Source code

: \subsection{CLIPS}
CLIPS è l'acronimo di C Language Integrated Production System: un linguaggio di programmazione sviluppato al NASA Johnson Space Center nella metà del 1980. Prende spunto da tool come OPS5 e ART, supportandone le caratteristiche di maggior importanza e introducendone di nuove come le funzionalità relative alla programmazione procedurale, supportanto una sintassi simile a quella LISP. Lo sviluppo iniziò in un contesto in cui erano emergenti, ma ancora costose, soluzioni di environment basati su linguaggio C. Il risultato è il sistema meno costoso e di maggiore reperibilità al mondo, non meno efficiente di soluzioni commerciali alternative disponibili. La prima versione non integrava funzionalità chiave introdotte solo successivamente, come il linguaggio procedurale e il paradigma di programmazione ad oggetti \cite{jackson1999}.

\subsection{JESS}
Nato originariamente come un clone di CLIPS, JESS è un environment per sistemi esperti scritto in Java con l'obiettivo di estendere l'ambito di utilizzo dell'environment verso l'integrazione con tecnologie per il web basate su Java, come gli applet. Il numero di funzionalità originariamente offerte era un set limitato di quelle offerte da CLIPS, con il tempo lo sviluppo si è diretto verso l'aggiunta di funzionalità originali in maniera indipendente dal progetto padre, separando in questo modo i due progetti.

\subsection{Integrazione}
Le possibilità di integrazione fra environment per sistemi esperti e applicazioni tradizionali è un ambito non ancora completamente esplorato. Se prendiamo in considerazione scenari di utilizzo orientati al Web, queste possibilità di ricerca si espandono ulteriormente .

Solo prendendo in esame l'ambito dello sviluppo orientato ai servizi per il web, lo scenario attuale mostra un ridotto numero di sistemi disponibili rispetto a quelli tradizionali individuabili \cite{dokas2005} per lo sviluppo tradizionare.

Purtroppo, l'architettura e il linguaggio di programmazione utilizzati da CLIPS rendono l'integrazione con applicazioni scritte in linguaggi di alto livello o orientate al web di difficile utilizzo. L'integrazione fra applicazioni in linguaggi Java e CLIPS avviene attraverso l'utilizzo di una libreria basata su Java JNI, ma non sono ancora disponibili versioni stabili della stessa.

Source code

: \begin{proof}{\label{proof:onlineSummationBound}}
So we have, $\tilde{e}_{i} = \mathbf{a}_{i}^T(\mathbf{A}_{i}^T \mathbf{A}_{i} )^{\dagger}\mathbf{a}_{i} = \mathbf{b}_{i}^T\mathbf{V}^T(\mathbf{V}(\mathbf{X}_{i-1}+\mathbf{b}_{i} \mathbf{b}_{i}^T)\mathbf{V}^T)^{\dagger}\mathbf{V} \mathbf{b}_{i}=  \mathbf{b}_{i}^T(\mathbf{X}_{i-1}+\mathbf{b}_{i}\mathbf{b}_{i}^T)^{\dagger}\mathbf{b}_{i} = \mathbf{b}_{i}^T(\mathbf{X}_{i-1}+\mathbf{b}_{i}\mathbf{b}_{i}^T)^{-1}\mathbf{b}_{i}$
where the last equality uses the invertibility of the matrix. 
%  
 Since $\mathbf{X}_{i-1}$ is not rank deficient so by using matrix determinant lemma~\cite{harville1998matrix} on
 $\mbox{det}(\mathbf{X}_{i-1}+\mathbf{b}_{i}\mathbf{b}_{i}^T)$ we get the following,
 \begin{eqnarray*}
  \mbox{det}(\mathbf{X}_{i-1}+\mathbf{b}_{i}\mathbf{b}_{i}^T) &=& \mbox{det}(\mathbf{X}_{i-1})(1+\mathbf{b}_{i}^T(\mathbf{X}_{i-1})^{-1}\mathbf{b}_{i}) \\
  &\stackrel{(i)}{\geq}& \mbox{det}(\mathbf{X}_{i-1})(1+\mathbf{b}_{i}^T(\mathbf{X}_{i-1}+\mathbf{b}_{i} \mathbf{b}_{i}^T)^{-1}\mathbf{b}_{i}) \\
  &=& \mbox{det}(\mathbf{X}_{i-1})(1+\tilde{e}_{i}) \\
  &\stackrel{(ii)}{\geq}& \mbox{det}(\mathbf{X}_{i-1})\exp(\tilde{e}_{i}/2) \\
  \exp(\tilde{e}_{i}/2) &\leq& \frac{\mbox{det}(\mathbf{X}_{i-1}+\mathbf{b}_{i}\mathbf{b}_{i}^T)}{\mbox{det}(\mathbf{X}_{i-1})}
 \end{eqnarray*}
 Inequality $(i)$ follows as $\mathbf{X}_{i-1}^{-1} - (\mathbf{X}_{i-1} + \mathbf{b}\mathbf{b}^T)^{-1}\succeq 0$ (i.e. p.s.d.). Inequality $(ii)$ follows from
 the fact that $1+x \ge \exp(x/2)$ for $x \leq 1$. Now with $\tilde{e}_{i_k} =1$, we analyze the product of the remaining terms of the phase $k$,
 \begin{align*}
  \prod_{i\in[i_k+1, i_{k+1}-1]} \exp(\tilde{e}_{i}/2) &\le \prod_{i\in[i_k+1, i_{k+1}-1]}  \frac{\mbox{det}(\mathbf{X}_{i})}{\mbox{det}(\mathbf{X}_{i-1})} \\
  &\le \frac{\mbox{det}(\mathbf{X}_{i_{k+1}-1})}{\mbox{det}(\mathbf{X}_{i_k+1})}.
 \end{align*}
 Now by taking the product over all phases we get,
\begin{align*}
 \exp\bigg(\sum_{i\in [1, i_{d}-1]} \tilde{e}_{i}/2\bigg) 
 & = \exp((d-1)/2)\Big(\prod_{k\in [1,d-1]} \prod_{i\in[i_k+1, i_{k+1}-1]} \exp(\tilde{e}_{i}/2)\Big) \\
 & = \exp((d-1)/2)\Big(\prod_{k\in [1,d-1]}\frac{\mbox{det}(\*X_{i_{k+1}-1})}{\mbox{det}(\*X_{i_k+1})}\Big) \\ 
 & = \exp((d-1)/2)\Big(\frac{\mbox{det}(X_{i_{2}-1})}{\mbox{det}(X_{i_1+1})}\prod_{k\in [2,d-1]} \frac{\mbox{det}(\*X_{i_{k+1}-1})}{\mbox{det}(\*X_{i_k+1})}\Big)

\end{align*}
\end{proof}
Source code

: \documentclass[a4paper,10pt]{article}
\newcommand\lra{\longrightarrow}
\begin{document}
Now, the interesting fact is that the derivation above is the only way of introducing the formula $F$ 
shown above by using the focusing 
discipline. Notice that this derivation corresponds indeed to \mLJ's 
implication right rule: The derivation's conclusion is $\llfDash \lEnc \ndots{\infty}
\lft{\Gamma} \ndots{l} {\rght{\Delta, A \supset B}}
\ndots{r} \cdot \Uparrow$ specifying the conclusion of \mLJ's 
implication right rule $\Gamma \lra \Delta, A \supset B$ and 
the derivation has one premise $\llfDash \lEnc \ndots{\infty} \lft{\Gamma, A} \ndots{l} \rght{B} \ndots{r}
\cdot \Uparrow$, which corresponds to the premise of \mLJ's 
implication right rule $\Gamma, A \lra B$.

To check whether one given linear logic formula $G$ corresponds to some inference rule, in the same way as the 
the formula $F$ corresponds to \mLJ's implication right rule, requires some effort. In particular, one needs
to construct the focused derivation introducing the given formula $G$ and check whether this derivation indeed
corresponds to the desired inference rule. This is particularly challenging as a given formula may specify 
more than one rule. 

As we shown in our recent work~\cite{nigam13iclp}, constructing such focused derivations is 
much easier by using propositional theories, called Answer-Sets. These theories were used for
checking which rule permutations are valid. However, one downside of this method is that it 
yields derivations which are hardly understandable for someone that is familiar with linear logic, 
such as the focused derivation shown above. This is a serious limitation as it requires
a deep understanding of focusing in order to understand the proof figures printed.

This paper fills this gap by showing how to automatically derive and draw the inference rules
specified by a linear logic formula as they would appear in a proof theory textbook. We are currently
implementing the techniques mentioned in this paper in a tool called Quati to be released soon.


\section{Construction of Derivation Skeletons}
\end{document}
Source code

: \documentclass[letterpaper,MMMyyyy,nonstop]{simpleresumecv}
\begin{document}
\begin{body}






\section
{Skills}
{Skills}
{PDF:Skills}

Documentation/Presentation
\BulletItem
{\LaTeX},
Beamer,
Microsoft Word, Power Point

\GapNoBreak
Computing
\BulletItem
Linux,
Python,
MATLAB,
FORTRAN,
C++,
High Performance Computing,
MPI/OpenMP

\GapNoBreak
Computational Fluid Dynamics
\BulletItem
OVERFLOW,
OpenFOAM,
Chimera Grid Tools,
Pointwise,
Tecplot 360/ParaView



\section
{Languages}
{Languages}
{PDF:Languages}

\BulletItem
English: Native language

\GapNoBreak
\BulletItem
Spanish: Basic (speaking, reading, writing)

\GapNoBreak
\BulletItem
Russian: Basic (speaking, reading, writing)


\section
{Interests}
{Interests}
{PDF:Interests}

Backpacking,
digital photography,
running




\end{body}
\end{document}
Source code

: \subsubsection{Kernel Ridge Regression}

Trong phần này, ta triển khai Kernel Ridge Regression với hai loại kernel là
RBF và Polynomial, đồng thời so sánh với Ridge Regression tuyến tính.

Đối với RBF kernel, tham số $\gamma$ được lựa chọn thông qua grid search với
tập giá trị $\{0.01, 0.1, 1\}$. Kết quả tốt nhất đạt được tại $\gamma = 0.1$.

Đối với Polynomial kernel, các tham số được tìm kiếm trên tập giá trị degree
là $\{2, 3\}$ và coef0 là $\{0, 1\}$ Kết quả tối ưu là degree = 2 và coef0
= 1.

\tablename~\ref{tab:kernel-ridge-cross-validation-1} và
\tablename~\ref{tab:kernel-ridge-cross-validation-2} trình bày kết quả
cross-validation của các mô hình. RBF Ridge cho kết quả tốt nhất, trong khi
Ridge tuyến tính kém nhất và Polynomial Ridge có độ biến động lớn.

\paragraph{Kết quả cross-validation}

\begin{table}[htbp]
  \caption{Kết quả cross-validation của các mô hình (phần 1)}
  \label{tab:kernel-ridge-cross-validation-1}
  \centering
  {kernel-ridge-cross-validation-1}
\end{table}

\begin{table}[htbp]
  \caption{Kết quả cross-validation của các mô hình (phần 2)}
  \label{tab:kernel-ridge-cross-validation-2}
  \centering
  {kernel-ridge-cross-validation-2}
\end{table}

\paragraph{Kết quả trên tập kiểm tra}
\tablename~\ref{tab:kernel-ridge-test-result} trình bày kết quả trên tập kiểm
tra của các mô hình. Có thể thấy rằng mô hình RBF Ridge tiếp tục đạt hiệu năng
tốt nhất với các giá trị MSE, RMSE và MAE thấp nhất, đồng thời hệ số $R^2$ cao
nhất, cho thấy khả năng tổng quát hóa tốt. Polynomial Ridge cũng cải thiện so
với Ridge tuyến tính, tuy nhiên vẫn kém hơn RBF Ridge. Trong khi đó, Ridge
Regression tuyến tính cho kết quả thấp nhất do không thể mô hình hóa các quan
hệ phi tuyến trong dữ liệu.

============

• **Exercise requirements**
Copy out every line of the entries where the string "cdot" shows up.

• **Response**
\ndots{r} \cdot \Uparrow$ specifying the conclusion of \mLJ's 
\cdot \Uparrow$, which corresponds to the premise of \mLJ's 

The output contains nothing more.